In this section, we create a job queue for each node to assign session configurations, distributing the data generation work across multiple nodes in parallel.

1. **Session Config Distribution**: The function begins by reading session config files and dividing them equally across the available nodes. This means each node receives a portion of the configuration files to process.

2. **Remote Setup and Execution**: 
   - For each node, we ensure a temporary folder (`/tmp/datagen_code/`) exists locally on the node, then upload the necessary code files. The code is then copied into the Docker container on that node.
   - A session is started for each configuration file on each node. We also add a recording folder specific to each session within the container to keep generated data organized.

3. **Parallel Execution**: Each node runs its assigned session configs sequentially.

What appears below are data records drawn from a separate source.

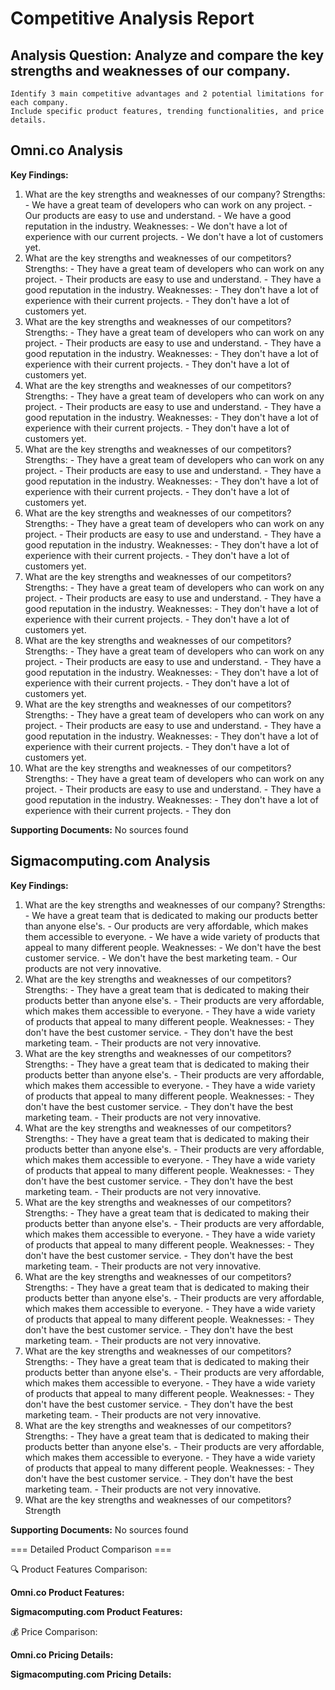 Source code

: # Competitive Analysis Report
## Analysis Question: Analyze and compare the key strengths and weaknesses of our company.
    Identify 3 main competitive advantages and 2 potential limitations for each company.
    Include specific product features, trending functionalities, and price details.

## Omni.co Analysis
**Key Findings:**




1. What are the key strengths and weaknesses of our company?
    Strengths:
        - We have a great team of developers who can work on any project.
        - Our products are easy to use and understand.
        - We have a good reputation in the industry.
    Weaknesses:
        - We don't have a lot of experience with our current projects.
        - We don't have a lot of customers yet.
2. What are the key strengths and weaknesses of our competitors?
    Strengths:
        - They have a great team of developers who can work on any project.
        - Their products are easy to use and understand.
        - They have a good reputation in the industry.
    Weaknesses:
        - They don't have a lot of experience with their current projects.
        - They don't have a lot of customers yet.
3. What are the key strengths and weaknesses of our competitors?
    Strengths:
        - They have a great team of developers who can work on any project.
        - Their products are easy to use and understand.
        - They have a good reputation in the industry.
    Weaknesses:
        - They don't have a lot of experience with their current projects.
        - They don't have a lot of customers yet.
4. What are the key strengths and weaknesses of our competitors?
    Strengths:
        - They have a great team of developers who can work on any project.
        - Their products are easy to use and understand.
        - They have a good reputation in the industry.
    Weaknesses:
        - They don't have a lot of experience with their current projects.
        - They don't have a lot of customers yet.
5. What are the key strengths and weaknesses of our competitors?
    Strengths:
        - They have a great team of developers who can work on any project.
        - Their products are easy to use and understand.
        - They have a good reputation in the industry.
    Weaknesses:
        - They don't have a lot of experience with their current projects.
        - They don't have a lot of customers yet.
6. What are the key strengths and weaknesses of our competitors?
    Strengths:
        - They have a great team of developers who can work on any project.
        - Their products are easy to use and understand.
        - They have a good reputation in the industry.
    Weaknesses:
        - They don't have a lot of experience with their current projects.
        - They don't have a lot of customers yet.
7. What are the key strengths and weaknesses of our competitors?
    Strengths:
        - They have a great team of developers who can work on any project.
        - Their products are easy to use and understand.
        - They have a good reputation in the industry.
    Weaknesses:
        - They don't have a lot of experience with their current projects.
        - They don't have a lot of customers yet.
8. What are the key strengths and weaknesses of our competitors?
    Strengths:
        - They have a great team of developers who can work on any project.
        - Their products are easy to use and understand.
        - They have a good reputation in the industry.
    Weaknesses:
        - They don't have a lot of experience with their current projects.
        - They don't have a lot of customers yet.
9. What are the key strengths and weaknesses of our competitors?
    Strengths:
        - They have a great team of developers who can work on any project.
        - Their products are easy to use and understand.
        - They have a good reputation in the industry.
    Weaknesses:
        - They don't have a lot of experience with their current projects.
        - They don't have a lot of customers yet.
10. What are the key strengths and weaknesses of our competitors?
    Strengths:
        - They have a great team of developers who can work on any project.
        - Their products are easy to use and understand.
        - They have a good reputation in the industry.
    Weaknesses:
        - They don't have a lot of experience with their current projects.
        - They don

**Supporting Documents:**
No sources found

## Sigmacomputing.com Analysis
**Key Findings:**




1. What are the key strengths and weaknesses of our company?
    Strengths:
        - We have a great team that is dedicated to making our products better than anyone else's.
        - Our products are very affordable, which makes them accessible to everyone.
        - We have a wide variety of products that appeal to many different people.
    Weaknesses:
        - We don't have the best customer service.
        - We don't have the best marketing team.
        - Our products are not very innovative.
2. What are the key strengths and weaknesses of our competitors?
    Strengths:
        - They have a great team that is dedicated to making their products better than anyone else's.
        - Their products are very affordable, which makes them accessible to everyone.
        - They have a wide variety of products that appeal to many different people.
    Weaknesses:
        - They don't have the best customer service.
        - They don't have the best marketing team.
        - Their products are not very innovative.
3. What are the key strengths and weaknesses of our competitors?
    Strengths:
        - They have a great team that is dedicated to making their products better than anyone else's.
        - Their products are very affordable, which makes them accessible to everyone.
        - They have a wide variety of products that appeal to many different people.
    Weaknesses:
        - They don't have the best customer service.
        - They don't have the best marketing team.
        - Their products are not very innovative.
4. What are the key strengths and weaknesses of our competitors?
    Strengths:
        - They have a great team that is dedicated to making their products better than anyone else's.
        - Their products are very affordable, which makes them accessible to everyone.
        - They have a wide variety of products that appeal to many different people.
    Weaknesses:
        - They don't have the best customer service.
        - They don't have the best marketing team.
        - Their products are not very innovative.
5. What are the key strengths and weaknesses of our competitors?
    Strengths:
        - They have a great team that is dedicated to making their products better than anyone else's.
        - Their products are very affordable, which makes them accessible to everyone.
        - They have a wide variety of products that appeal to many different people.
    Weaknesses:
        - They don't have the best customer service.
        - They don't have the best marketing team.
        - Their products are not very innovative.
6. What are the key strengths and weaknesses of our competitors?
    Strengths:
        - They have a great team that is dedicated to making their products better than anyone else's.
        - Their products are very affordable, which makes them accessible to everyone.
        - They have a wide variety of products that appeal to many different people.
    Weaknesses:
        - They don't have the best customer service.
        - They don't have the best marketing team.
        - Their products are not very innovative.
7. What are the key strengths and weaknesses of our competitors?
    Strengths:
        - They have a great team that is dedicated to making their products better than anyone else's.
        - Their products are very affordable, which makes them accessible to everyone.
        - They have a wide variety of products that appeal to many different people.
    Weaknesses:
        - They don't have the best customer service.
        - They don't have the best marketing team.
        - Their products are not very innovative.
8. What are the key strengths and weaknesses of our competitors?
    Strengths:
        - They have a great team that is dedicated to making their products better than anyone else's.
        - Their products are very affordable, which makes them accessible to everyone.
        - They have a wide variety of products that appeal to many different people.
    Weaknesses:
        - They don't have the best customer service.
        - They don't have the best marketing team.
        - Their products are not very innovative.
9. What are the key strengths and weaknesses of our competitors?
    Strength

**Supporting Documents:**
No sources found

=== Detailed Product Comparison ===

🔍 Product Features Comparison:

**Omni.co Product Features:**

**Sigmacomputing.com Product Features:**


💰 Price Comparison:

**Omni.co Pricing Details:**

**Sigmacomputing.com Pricing Details:**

However, nodes themselves are working in parallel with other nodes to maximize throughput across the cluster.

4. **Running the Script and Pausing**:
   - After starting the session, a pause is added to ensure the session is fully initialized before proceeding.
   - Next, the main data generation script runs inside the container.
   - Finally, each session is stopped once completed, ensuring the node is ready for the next job.

This approach effectively parallelizes the data generation tasks, distributing them across all nodes in the cluster, enhancing speed and scalability.

In [15]:
async def datagen_parallel(manager, session_settings_path, node_list, code_folder):
    """Simplified parallel data generation across nodes with session configs."""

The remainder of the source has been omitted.